··· Material for this task ···

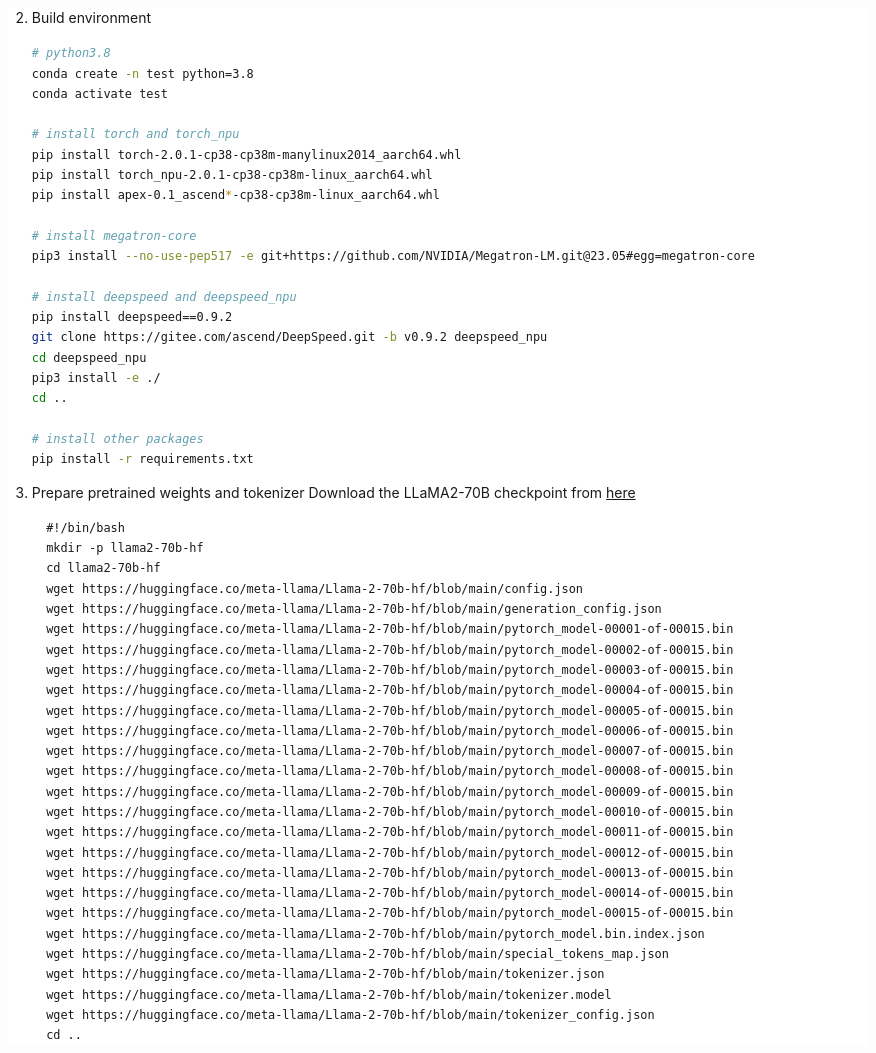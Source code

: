 2. Build environment
    
    ```bash
    # python3.8
    conda create -n test python=3.8
    conda activate test
    
    # install torch and torch_npu
    pip install torch-2.0.1-cp38-cp38m-manylinux2014_aarch64.whl
    pip install torch_npu-2.0.1-cp38-cp38m-linux_aarch64.whl
    pip install apex-0.1_ascend*-cp38-cp38m-linux_aarch64.whl
    
    # install megatron-core
    pip3 install --no-use-pep517 -e git+https://github.com/NVIDIA/Megatron-LM.git@23.05#egg=megatron-core
    
    # install deepspeed and deepspeed_npu
    pip install deepspeed==0.9.2
    git clone https://gitee.com/ascend/DeepSpeed.git -b v0.9.2 deepspeed_npu
    cd deepspeed_npu
    pip3 install -e ./
    cd ..
    
    # install other packages
    pip install -r requirements.txt 
    ```

3. Prepare pretrained weights and tokenizer
    Download the LLaMA2-70B checkpoint from [here](https://huggingface.co/meta-llama/Llama-2-70b-hf)

    ```shell
      #!/bin/bash
      mkdir -p llama2-70b-hf
      cd llama2-70b-hf
      wget https://huggingface.co/meta-llama/Llama-2-70b-hf/blob/main/config.json
      wget https://huggingface.co/meta-llama/Llama-2-70b-hf/blob/main/generation_config.json
      wget https://huggingface.co/meta-llama/Llama-2-70b-hf/blob/main/pytorch_model-00001-of-00015.bin
      wget https://huggingface.co/meta-llama/Llama-2-70b-hf/blob/main/pytorch_model-00002-of-00015.bin
      wget https://huggingface.co/meta-llama/Llama-2-70b-hf/blob/main/pytorch_model-00003-of-00015.bin
      wget https://huggingface.co/meta-llama/Llama-2-70b-hf/blob/main/pytorch_model-00004-of-00015.bin
      wget https://huggingface.co/meta-llama/Llama-2-70b-hf/blob/main/pytorch_model-00005-of-00015.bin
      wget https://huggingface.co/meta-llama/Llama-2-70b-hf/blob/main/pytorch_model-00006-of-00015.bin
      wget https://huggingface.co/meta-llama/Llama-2-70b-hf/blob/main/pytorch_model-00007-of-00015.bin   
      wget https://huggingface.co/meta-llama/Llama-2-70b-hf/blob/main/pytorch_model-00008-of-00015.bin
      wget https://huggingface.co/meta-llama/Llama-2-70b-hf/blob/main/pytorch_model-00009-of-00015.bin
      wget https://huggingface.co/meta-llama/Llama-2-70b-hf/blob/main/pytorch_model-00010-of-00015.bin
      wget https://huggingface.co/meta-llama/Llama-2-70b-hf/blob/main/pytorch_model-00011-of-00015.bin
      wget https://huggingface.co/meta-llama/Llama-2-70b-hf/blob/main/pytorch_model-00012-of-00015.bin   
      wget https://huggingface.co/meta-llama/Llama-2-70b-hf/blob/main/pytorch_model-00013-of-00015.bin
      wget https://huggingface.co/meta-llama/Llama-2-70b-hf/blob/main/pytorch_model-00014-of-00015.bin
      wget https://huggingface.co/meta-llama/Llama-2-70b-hf/blob/main/pytorch_model-00015-of-00015.bin   
      wget https://huggingface.co/meta-llama/Llama-2-70b-hf/blob/main/pytorch_model.bin.index.json
      wget https://huggingface.co/meta-llama/Llama-2-70b-hf/blob/main/special_tokens_map.json
      wget https://huggingface.co/meta-llama/Llama-2-70b-hf/blob/main/tokenizer.json
      wget https://huggingface.co/meta-llama/Llama-2-70b-hf/blob/main/tokenizer.model
      wget https://huggingface.co/meta-llama/Llama-2-70b-hf/blob/main/tokenizer_config.json
      cd ..
    ```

···

About this task
A verbatim copy of every record above is required, with all pictures omitted.

Completed exercise
Source code

: 2. Build environment
    
    ```bash
    # python3.8
    conda create -n test python=3.8
    conda activate test
    
    # install torch and torch_npu
    pip install torch-2.0.1-cp38-cp38m-manylinux2014_aarch64.whl
    pip install torch_npu-2.0.1-cp38-cp38m-linux_aarch64.whl
    pip install apex-0.1_ascend*-cp38-cp38m-linux_aarch64.whl
    
    # install megatron-core
    pip3 install --no-use-pep517 -e git+https://github.com/NVIDIA/Megatron-LM.git@23.05#egg=megatron-core
    
    # install deepspeed and deepspeed_npu
    pip install deepspeed==0.9.2
    git clone https://gitee.com/ascend/DeepSpeed.git -b v0.9.2 deepspeed_npu
    cd deepspeed_npu
    pip3 install -e ./
    cd ..
    
    # install other packages
    pip install -r requirements.txt 
    ```

3. Prepare pretrained weights and tokenizer
    Download the LLaMA2-70B checkpoint from [here](https://huggingface.co/meta-llama/Llama-2-70b-hf)

    ```shell
      #!/bin/bash
      mkdir -p llama2-70b-hf
      cd llama2-70b-hf
      wget https://huggingface.co/meta-llama/Llama-2-70b-hf/blob/main/config.json
      wget https://huggingface.co/meta-llama/Llama-2-70b-hf/blob/main/generation_config.json
      wget https://huggingface.co/meta-llama/Llama-2-70b-hf/blob/main/pytorch_model-00001-of-00015.bin
      wget https://huggingface.co/meta-llama/Llama-2-70b-hf/blob/main/pytorch_model-00002-of-00015.bin
      wget https://huggingface.co/meta-llama/Llama-2-70b-hf/blob/main/pytorch_model-00003-of-00015.bin
      wget https://huggingface.co/meta-llama/Llama-2-70b-hf/blob/main/pytorch_model-00004-of-00015.bin
      wget https://huggingface.co/meta-llama/Llama-2-70b-hf/blob/main/pytorch_model-00005-of-00015.bin
      wget https://huggingface.co/meta-llama/Llama-2-70b-hf/blob/main/pytorch_model-00006-of-00015.bin
      wget https://huggingface.co/meta-llama/Llama-2-70b-hf/blob/main/pytorch_model-00007-of-00015.bin   
      wget https://huggingface.co/meta-llama/Llama-2-70b-hf/blob/main/pytorch_model-00008-of-00015.bin
      wget https://huggingface.co/meta-llama/Llama-2-70b-hf/blob/main/pytorch_model-00009-of-00015.bin
      wget https://huggingface.co/meta-llama/Llama-2-70b-hf/blob/main/pytorch_model-00010-of-00015.bin
      wget https://huggingface.co/meta-llama/Llama-2-70b-hf/blob/main/pytorch_model-00011-of-00015.bin
      wget https://huggingface.co/meta-llama/Llama-2-70b-hf/blob/main/pytorch_model-00012-of-00015.bin   
      wget https://huggingface.co/meta-llama/Llama-2-70b-hf/blob/main/pytorch_model-00013-of-00015.bin
      wget https://huggingface.co/meta-llama/Llama-2-70b-hf/blob/main/pytorch_model-00014-of-00015.bin
      wget https://huggingface.co/meta-llama/Llama-2-70b-hf/blob/main/pytorch_model-00015-of-00015.bin   
      wget https://huggingface.co/meta-llama/Llama-2-70b-hf/blob/main/pytorch_model.bin.index.json
      wget https://huggingface.co/meta-llama/Llama-2-70b-hf/blob/main/special_tokens_map.json
      wget https://huggingface.co/meta-llama/Llama-2-70b-hf/blob/main/tokenizer.json
      wget https://huggingface.co/meta-llama/Llama-2-70b-hf/blob/main/tokenizer.model
      wget https://huggingface.co/meta-llama/Llama-2-70b-hf/blob/main/tokenizer_config.json
      cd ..
    ```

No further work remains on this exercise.